After the conclusion of World War II, Fermi and Anderson returned to the University of Chicago. There, they established the Institute for Nuclear Studies (today the Enrico Fermi Institute). At the university, Anderson was assistant professor of physics 1946 to 1947, associate professor 1947 to 1950, professor 1950 to 1977, and distinguished service professor 1977 to 1982. From 1958 to 1962, Anderson was director of the Enrico Fermi Institute.

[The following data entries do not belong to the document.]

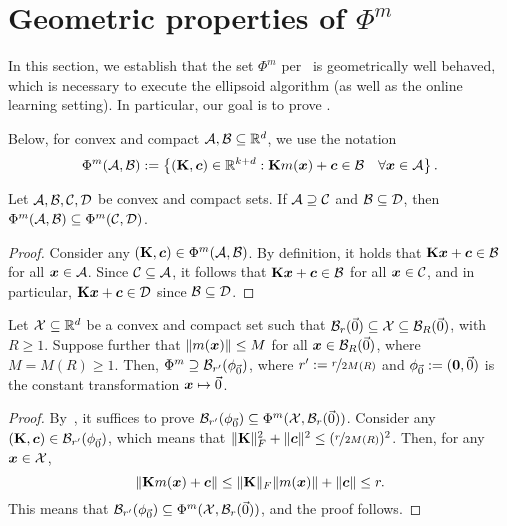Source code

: \section{Geometric properties of $\Phi^m$}
\label{sec:wellbounded}

In this section, we establish that the set $\Phi^m$ per~ is geometrically well behaved, which is necessary to execute the ellipsoid algorithm (as well as the online learning setting). In particular, our goal is to prove .

Below, for convex and compact ${\mathcal{A}}, {\mathcal{B}} \subseteq \mathbb R^d$, we use the notation 
\begin{equation}
    \Phi^m({\mathcal{A}}, {\mathcal{B}}) := \left\{ ({\mathbf{K}}, \bm{c}) \in \mathbb R^{k + d} : {\mathbf{K}} m({\bm{x}}) + \bm{c} \in {\mathcal{B}} \quad \forall {\bm{x}} \in {\mathcal{A}} \right\}.
\end{equation}

\begin{lemma}
    \label{lemma:trivial}
    Let ${\mathcal{A}}, {\mathcal{B}}, {\mathcal{C}}, {\mathcal{D}}$ be convex and compact sets. If ${\mathcal{A}} \supseteq {\mathcal{C}}$ and ${\mathcal{B}} \subseteq {\mathcal{D}}$, then $\Phi^m({\mathcal{A}}, {\mathcal{B}}) \subseteq \Phi^m({\mathcal{C}}, {\mathcal{D}})$.
\end{lemma}

\begin{proof}
    Consider any $({\mathbf{K}}, \bm{c}) \in \Phi^m({\mathcal{A}}, {\mathcal{B}})$. By definition, it holds that ${\mathbf{K}} {\bm{x}} + \bm{c} \in {\mathcal{B}}$ for all ${\bm{x}} \in {\mathcal{A}}$. Since ${\mathcal{C}} \subseteq {\mathcal{A}}$, it follows that ${\mathbf{K}} {\bm{x}} + \bm{c} \in {\mathcal{B}}$ for all ${\bm{x}} \in {\mathcal{C}}$, and in particular, ${\mathbf{K}} {\bm{x}} + \bm{c} \in {\mathcal{D}}$ since ${\mathcal{B}} \subseteq {\mathcal{D}}$.
\end{proof}

\begin{lemma}
    \label{lemma:boundM}
    Let ${\mathcal{X}} \subseteq \mathbb R^d$ be a convex and compact set such that ${\mathcal{B}}_r(\vec{0}) \subseteq {\mathcal{X}} \subseteq {\mathcal{B}}_R(\vec{0})$, with $R \geq 1$. Suppose further that $\|m({\bm{x}})\| \leq M$ for all ${\bm{x}} \in {\mathcal{B}}_R(\vec{0})$, where $M = M(R) \geq 1$. Then, $\Phi^m \supseteq {\mathcal{B}}_{r'}(\phi_{\vec{0}})$, where $r' := \nicefrac{r}{2M(R)}$ and $\phi_{\vec{0}} := (\mathbf{0}, \vec{0})$ is the constant transformation ${\bm{x}} \mapsto \vec{0}$.
\end{lemma}

\begin{proof}
    By~, it suffices to prove ${\mathcal{B}}_{r'}(\phi_{\vec{0}}) \subseteq \Phi^m({\mathcal{X}}, {\mathcal{B}}_r(\vec{0}))$. Consider any $({\mathbf{K}}, \bm{c}) \in {\mathcal{B}}_{r'}(\phi_{\vec{0}})$, which means that $\| {\mathbf{K}} \|^2_F + \|\bm{c} \|^2 \leq ( \nicefrac{r}{2M(R)})^2$. Then, for any ${\bm{x}} \in {\mathcal{X}}$,
    \begin{equation}
        \| {\mathbf{K}} m({\bm{x}}) + \bm{c} \| \leq \| {\mathbf{K}} \|_F \|m({\bm{x}})\| + \|\bm{c}  \| \leq r.
    \end{equation}
    This means that ${\mathcal{B}}_{r'}(\phi_{\vec{0}}) \subseteq \Phi^m({\mathcal{X}}, {\mathcal{B}}_r(\vec{0}))$, and the proof follows.
\end{proof}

In addition to Anderson's work in Italy and Brazil, he was intermittently at the Los Alamos National Laboratory. Finally, he returned there in 1978 as a fellow and then a senior fellow until his death from an almost 40-year struggle with berylliosis. His death on July 16, 1988, at Los Alamos, New Mexico, was on the 43rd anniversary of the first test of an atomic bomb.

==Death==

Anderson's death was caused by lung failure, a derivative result of berylliosis — chronic beryllium poisoning, which he contracted during his work on the uranium project during the early days of World War II.

==Honors and appointments==

Anderson's distinguished career earned him a number of honors:

- 1941 — Fellow of the American Physical Society
- 1955 to 1957 – Appointed a Guggenheim Fellow
- 1956 to 1957 – Fulbright Lecturer in Italy
- 1960 – Member of the National Academy of Sciences
- 1978 – Fellow of the American Academy of Arts and Sciences
- 1982 – Enrico Fermi Award

==Works==

- Articles
- H. L. Anderson, E. T. Booth, J. R. Dunning, E. Fermi, G. N. Glasoe, and F. G. Slack The Fission of Uranium, Phys. Rev. Volume 55, Number 5, 511 - 512 (1939). Institutional citation: Pupin Physics Laboratories, Columbia University, New York, New York. Received 16 February 1939.
- H. L. Anderson, E. Fermi, and Leo Szilard Neutron Production and Absorption in Uranium, Phys. Rev. Volume 56, Issue 3, 284 - 286 (1939). Institutional citation: Columbia University, New York, New York. Received 3 July 1939.
- Harold M. Agnew and Herbert L. Anderson Double Magnetic Lens Nuclear Spectrometer, Rev. Sci. Instrum. Volume 20, 869 (1949). Institutional citation: Institute for Nuclear Studies, University of Chicago, Chicago, Illinois.
- Herbert L. Anderson Resonance Capture of Neutrons by Uranium, Phys. Rev. Volume 80, Issue 4, 499 - 506 (1950). Institutional citation: Columbia University, New York, New York. Received 27 April 1940. When Anderson submitted the paper, based on his doctoral thesis, he was a University Fellow, at Columbia University. For national security reasons, the paper was not published until 10 years later. By then, Anderson was at the Institute for Nuclear Studies, The University of Chicago, Chicago, Illinois.

- Books
- Herbert L. Anderson AIP 50th Anniversary Physics Vade Mecum (American Institute of Physics, 1981) ISBN 0-88318-289-0
- Herbert L. Anderson (Editor-in-Chief) A Physicist's Desk Reference (American Institute of Physics, New York, 1989) ISBN 0-88318-610-1
- Herbert L. Anderson John Ray Dunning 1907 - 1975 in Biographical Memoir 163-186 (National Academy of Sciences, 1989).